Nigerian National Assembly has expressed the zeal to pass the Production Sharing Contract bill into law even as a precursor to the determination of the Petroleum Industry Bill (PIB).

Chairman of the National Assembly, Senator Ahmad Lawan on Monday said it has become absolutely necessary for Nigeria to do so as a country so that “we can generate more revenues from our endowments.”

He spoke while declaring open a public hearing on the Deep Offshore and Inland Basin Production Sharing Contract 2004 (Amendment) Bill 2019, convened jointly by the Senate committees on petroleum (upstream), gas, finance and judiciary.

The Senate President said that the Senate will, in the process of carrying out the amendment, be mindful of the need to maintain a competitive environment for businesses to continue to thrive. He said also that the National Assembly will also ensure that the oil and gas business in Nigeria remain profitable.

The Bill seeks to amend section 5 of the PSC Act to bring the provisions of that section into conformity with the generality of provisions of the Act and into congruence with the intendment and essence of Production Sharing Contracts. “We want to attract more investments and therefore it is absolutely necessary that we engage in a process that we produce a win-win situation” for Nigeria and the business concerns in the oil and gas industry.

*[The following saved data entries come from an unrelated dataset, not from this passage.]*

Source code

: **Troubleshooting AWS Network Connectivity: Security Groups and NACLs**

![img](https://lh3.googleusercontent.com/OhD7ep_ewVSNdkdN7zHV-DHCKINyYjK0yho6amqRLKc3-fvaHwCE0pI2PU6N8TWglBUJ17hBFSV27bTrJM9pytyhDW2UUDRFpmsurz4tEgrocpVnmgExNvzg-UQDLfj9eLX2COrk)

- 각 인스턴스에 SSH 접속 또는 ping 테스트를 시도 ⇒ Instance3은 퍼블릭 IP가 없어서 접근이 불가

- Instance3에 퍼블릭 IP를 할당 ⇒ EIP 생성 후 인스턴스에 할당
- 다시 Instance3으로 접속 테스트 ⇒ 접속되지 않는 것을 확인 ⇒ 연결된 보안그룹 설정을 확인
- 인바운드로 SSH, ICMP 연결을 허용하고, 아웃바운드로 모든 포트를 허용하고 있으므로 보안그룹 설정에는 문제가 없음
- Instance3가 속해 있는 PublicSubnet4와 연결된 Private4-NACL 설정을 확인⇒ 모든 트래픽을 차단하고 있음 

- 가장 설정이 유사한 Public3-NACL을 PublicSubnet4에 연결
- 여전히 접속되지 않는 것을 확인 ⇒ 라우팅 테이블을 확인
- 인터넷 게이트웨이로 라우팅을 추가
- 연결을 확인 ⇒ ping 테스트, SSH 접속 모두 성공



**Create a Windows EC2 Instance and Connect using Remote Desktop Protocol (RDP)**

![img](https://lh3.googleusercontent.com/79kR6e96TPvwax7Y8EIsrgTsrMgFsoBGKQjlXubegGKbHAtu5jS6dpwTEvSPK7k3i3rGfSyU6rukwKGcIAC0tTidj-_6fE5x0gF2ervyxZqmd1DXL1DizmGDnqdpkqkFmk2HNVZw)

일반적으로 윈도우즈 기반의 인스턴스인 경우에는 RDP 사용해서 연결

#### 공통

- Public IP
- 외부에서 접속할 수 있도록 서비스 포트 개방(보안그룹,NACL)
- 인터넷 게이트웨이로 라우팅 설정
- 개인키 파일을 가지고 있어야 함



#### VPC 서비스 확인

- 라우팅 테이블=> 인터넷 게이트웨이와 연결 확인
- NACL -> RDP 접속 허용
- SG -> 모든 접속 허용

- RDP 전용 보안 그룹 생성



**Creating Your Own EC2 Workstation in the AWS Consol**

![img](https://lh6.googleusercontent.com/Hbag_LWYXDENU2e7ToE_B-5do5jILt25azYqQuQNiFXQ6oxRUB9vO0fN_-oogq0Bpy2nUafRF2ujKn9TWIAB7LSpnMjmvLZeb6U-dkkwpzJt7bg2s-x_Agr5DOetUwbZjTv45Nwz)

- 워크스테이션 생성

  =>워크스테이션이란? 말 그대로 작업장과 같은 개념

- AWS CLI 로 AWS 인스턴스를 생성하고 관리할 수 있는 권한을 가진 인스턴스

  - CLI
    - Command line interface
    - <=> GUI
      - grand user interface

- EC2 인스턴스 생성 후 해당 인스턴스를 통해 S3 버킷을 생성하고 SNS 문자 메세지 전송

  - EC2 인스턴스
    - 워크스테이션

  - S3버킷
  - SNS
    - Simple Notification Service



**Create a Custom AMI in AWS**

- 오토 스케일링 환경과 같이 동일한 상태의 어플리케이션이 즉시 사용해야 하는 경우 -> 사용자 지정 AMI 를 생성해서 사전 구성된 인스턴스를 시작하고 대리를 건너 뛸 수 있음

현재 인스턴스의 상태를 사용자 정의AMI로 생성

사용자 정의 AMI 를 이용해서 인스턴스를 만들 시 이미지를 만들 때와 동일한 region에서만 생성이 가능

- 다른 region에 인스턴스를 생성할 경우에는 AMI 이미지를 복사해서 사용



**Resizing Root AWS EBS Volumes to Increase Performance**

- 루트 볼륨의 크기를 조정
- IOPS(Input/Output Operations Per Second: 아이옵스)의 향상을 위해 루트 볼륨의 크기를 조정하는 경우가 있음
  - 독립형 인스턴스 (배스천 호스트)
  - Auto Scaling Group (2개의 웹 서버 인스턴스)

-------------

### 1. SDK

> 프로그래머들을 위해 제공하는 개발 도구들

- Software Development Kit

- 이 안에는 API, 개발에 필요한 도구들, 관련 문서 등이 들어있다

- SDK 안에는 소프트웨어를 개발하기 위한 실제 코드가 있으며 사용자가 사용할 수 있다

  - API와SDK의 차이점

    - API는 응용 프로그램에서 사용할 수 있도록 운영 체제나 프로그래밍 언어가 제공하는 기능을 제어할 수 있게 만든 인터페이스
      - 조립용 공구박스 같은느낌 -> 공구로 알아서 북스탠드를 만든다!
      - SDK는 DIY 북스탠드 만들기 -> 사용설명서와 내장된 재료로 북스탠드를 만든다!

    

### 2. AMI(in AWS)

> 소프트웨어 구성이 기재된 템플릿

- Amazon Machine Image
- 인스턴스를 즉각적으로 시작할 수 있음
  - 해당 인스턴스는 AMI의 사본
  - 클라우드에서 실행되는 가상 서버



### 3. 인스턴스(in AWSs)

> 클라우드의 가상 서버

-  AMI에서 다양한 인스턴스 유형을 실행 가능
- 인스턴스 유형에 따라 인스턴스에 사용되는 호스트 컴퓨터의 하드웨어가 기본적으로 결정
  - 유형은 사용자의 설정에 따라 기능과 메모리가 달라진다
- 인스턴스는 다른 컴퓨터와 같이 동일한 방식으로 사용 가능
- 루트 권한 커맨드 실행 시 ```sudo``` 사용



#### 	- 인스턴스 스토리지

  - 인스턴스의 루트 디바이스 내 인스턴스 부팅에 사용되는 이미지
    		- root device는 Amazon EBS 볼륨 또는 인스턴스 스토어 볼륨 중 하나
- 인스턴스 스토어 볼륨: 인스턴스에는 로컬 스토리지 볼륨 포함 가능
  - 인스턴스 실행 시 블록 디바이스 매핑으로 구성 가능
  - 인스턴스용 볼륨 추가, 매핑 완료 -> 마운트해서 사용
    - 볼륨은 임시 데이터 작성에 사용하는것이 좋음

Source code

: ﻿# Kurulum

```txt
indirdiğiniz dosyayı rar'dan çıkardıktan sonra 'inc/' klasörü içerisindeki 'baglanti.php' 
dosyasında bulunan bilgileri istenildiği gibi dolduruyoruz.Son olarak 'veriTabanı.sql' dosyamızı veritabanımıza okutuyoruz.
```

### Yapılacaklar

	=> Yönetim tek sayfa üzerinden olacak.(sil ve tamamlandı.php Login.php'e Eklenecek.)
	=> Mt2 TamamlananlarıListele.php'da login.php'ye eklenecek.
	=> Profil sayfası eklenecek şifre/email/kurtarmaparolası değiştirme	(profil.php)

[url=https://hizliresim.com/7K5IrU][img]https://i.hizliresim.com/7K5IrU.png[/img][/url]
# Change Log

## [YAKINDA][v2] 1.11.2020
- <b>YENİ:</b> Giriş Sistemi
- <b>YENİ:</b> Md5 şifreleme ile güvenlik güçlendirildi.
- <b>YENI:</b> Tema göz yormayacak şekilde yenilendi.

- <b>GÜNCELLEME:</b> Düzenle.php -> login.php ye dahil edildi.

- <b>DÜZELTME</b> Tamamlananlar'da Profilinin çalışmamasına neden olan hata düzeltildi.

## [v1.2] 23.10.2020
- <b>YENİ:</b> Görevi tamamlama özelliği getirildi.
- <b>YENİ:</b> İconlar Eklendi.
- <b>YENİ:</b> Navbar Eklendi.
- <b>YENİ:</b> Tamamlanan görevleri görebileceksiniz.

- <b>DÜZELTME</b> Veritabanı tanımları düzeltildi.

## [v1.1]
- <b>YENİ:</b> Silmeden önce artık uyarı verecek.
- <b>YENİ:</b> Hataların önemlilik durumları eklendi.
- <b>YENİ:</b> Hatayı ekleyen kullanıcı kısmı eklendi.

Introduced first in 2007, the PIB was eventually passed by the 8th Senate, but President Muhammadu Buhari declined assent to the bill, claiming among others, the PIB whittled down the powers of the petroleum minister, an office the President himself is holding.

Lawan promised that the current National assembly intends to revisit the Bill and adopt a different approach this time to make the passage a reality. “We want to see a situation where the Legislature and the executive work very closely to have a PIB that will attract investment into the oil and gas sector in Nigeria.

“An investment climate that will be competitive; we know we have other countries who have this product, and therefore we have to be competitive, we have to have an environment where the businesses make profit.

“This is a journey that involves everyone.  We want both governments – and that includes the legislature and executive on one hand and IOCs (International Oil Companies) to work together to ensure that this environment we are trying to create is an environment that will work for all of us,” Lawan said.